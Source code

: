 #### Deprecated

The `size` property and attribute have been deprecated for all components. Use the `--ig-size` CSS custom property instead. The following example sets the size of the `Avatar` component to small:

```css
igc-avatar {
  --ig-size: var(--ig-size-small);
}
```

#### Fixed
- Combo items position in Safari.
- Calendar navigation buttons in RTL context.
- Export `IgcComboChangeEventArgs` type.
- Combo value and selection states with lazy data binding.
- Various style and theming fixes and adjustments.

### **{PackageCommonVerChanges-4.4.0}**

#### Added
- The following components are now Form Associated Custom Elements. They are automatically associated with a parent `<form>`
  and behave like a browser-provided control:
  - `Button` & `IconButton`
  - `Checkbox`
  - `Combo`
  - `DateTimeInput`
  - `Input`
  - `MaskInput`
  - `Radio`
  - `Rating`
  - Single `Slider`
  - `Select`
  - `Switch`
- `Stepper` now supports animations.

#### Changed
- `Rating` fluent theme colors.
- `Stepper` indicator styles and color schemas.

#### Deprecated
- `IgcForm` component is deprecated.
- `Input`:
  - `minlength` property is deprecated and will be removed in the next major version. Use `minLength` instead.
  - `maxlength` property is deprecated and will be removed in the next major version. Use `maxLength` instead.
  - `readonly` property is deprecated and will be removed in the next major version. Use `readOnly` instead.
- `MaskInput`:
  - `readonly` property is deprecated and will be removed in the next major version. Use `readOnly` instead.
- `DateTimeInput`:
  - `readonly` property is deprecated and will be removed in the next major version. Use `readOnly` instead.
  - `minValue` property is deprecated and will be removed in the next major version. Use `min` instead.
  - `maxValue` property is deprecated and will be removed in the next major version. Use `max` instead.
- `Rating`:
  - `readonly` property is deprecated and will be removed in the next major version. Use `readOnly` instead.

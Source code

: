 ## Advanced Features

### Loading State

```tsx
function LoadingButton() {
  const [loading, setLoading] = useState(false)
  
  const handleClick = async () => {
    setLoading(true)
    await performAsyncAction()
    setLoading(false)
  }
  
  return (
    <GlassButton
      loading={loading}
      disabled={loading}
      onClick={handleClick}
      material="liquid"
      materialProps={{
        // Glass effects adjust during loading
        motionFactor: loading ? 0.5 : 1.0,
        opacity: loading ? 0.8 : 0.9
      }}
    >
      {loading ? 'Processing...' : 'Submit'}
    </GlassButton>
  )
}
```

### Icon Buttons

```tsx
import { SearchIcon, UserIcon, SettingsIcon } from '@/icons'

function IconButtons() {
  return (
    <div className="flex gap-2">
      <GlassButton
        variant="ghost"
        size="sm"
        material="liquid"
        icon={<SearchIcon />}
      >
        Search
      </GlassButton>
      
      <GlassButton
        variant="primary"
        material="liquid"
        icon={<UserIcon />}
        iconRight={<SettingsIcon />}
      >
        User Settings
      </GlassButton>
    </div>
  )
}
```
---
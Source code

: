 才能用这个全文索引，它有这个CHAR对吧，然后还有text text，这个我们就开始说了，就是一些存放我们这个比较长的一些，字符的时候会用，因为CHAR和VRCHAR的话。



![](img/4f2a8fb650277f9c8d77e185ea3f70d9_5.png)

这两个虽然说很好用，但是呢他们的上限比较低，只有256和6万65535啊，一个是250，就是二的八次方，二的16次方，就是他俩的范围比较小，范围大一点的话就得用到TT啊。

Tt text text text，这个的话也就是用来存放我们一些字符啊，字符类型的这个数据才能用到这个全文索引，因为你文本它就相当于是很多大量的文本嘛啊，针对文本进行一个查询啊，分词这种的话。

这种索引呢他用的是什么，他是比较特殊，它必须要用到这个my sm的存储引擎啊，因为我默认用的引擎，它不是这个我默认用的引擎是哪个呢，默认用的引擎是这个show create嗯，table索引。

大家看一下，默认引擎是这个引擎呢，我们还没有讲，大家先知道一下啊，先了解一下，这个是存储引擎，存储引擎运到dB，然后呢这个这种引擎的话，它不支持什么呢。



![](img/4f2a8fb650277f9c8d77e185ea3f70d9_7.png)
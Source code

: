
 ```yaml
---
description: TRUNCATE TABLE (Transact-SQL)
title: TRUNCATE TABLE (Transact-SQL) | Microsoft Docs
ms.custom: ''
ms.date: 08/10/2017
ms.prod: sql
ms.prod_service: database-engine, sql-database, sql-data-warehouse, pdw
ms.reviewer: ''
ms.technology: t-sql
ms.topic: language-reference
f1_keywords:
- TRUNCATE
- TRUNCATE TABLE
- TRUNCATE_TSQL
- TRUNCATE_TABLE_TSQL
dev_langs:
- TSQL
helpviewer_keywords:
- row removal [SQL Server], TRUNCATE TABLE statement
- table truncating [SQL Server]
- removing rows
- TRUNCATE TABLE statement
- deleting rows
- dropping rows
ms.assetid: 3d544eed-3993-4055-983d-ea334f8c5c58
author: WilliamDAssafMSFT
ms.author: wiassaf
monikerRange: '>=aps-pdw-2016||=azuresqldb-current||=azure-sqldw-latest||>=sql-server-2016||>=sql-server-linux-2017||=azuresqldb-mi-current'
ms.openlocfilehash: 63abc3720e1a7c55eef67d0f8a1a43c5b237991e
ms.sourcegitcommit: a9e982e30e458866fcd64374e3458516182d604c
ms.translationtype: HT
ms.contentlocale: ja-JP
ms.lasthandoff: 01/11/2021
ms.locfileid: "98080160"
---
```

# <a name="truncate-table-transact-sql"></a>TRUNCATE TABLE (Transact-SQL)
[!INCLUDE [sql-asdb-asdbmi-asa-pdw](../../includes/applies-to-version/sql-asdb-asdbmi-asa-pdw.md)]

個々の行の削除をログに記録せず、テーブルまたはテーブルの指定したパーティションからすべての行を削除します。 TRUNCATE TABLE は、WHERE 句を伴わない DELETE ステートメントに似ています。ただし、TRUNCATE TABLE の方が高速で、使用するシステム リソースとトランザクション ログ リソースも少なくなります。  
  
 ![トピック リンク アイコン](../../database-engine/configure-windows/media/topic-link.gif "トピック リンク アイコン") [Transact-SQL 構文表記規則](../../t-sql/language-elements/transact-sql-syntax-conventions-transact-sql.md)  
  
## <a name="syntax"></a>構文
==
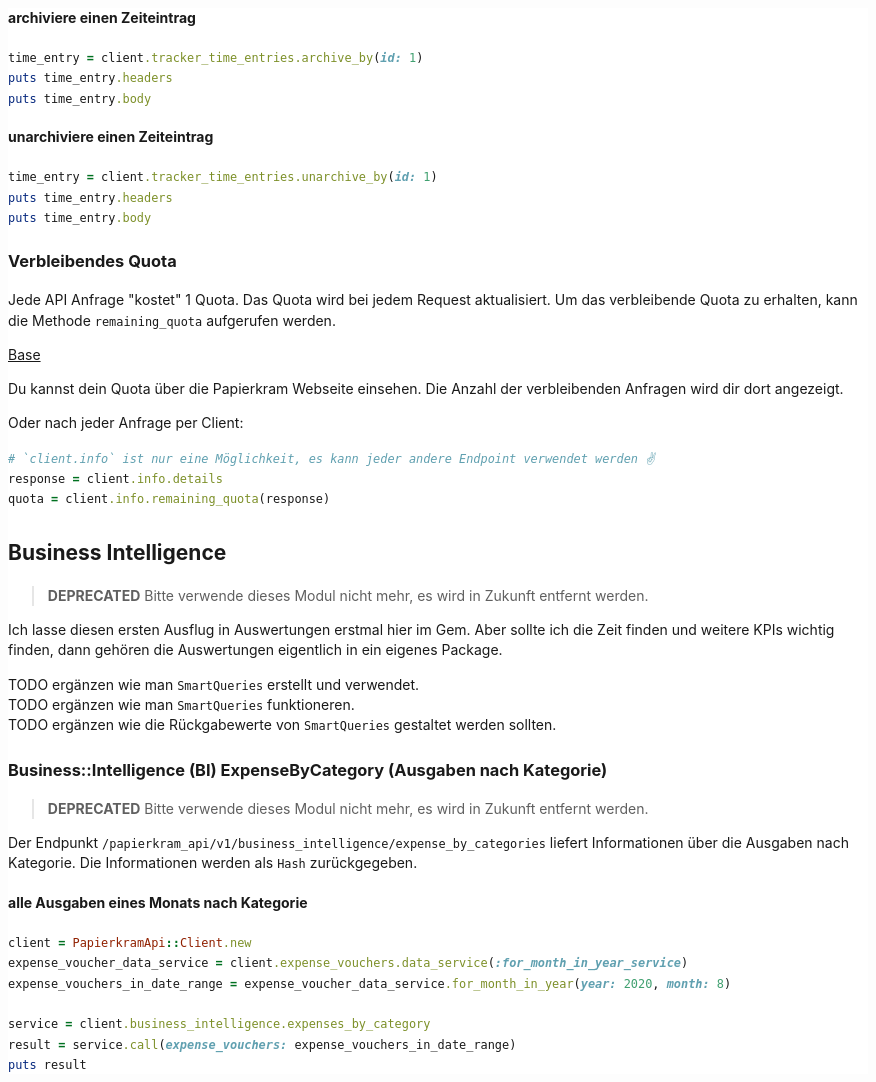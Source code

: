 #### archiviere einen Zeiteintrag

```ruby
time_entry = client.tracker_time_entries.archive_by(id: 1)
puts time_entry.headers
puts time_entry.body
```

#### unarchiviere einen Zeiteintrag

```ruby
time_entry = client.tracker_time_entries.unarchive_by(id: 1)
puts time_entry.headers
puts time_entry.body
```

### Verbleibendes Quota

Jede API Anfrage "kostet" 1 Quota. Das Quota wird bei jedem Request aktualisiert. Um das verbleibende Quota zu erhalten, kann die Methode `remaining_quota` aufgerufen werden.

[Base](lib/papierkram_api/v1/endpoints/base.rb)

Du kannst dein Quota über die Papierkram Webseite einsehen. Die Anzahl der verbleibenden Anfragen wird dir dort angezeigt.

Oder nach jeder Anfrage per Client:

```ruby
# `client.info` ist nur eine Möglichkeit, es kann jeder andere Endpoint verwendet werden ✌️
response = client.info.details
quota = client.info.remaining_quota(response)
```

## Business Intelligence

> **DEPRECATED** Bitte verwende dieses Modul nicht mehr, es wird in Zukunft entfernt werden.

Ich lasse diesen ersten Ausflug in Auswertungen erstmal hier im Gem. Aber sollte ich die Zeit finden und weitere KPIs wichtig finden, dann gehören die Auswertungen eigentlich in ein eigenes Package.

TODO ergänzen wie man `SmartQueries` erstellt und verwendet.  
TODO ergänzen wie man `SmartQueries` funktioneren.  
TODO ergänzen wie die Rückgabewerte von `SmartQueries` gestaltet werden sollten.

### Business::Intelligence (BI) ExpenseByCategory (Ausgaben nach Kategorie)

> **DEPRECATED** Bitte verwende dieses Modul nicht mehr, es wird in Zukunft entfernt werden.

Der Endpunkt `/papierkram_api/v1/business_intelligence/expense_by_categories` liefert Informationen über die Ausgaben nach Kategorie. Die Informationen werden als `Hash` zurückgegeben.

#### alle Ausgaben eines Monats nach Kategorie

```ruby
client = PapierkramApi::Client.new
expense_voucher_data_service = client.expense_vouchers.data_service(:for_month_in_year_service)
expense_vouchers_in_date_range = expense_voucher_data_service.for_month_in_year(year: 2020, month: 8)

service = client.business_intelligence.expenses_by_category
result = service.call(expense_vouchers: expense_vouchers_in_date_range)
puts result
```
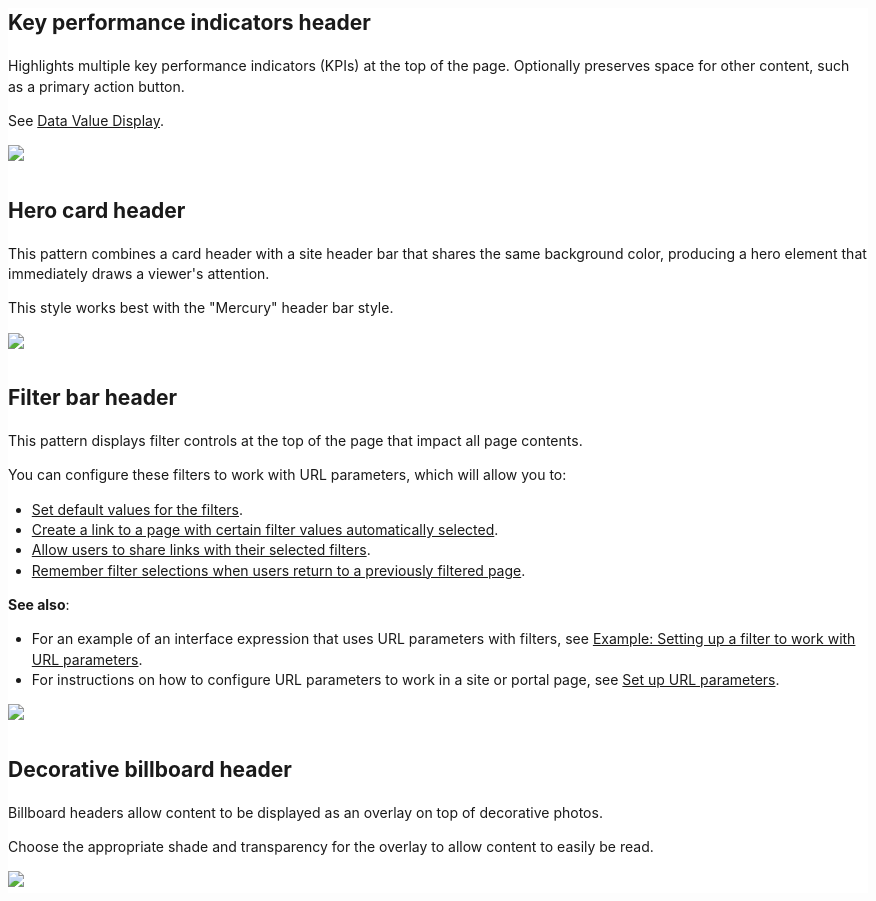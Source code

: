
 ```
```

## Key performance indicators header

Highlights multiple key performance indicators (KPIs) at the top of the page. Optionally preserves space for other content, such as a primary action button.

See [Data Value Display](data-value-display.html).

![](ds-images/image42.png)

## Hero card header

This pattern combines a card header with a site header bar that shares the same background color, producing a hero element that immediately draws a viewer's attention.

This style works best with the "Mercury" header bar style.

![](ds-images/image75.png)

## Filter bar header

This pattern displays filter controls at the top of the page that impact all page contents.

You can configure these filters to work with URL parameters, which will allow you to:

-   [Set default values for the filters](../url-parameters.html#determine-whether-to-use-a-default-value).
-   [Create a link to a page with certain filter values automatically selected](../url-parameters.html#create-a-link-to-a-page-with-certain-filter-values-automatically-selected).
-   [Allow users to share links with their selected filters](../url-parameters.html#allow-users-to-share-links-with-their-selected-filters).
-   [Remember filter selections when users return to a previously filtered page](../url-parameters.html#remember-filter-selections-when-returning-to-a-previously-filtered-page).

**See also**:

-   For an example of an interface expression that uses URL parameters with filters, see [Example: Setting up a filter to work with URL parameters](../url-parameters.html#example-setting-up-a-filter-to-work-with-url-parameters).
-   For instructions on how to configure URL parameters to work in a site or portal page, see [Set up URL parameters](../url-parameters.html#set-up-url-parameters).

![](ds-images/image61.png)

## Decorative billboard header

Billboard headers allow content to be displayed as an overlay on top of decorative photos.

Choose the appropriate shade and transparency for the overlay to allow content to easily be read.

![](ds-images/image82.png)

REQUIREMENT:
Scan the records above and tell how many lines include the word "topic"; the number is all that should be written.

SOLUTION BELOW:
2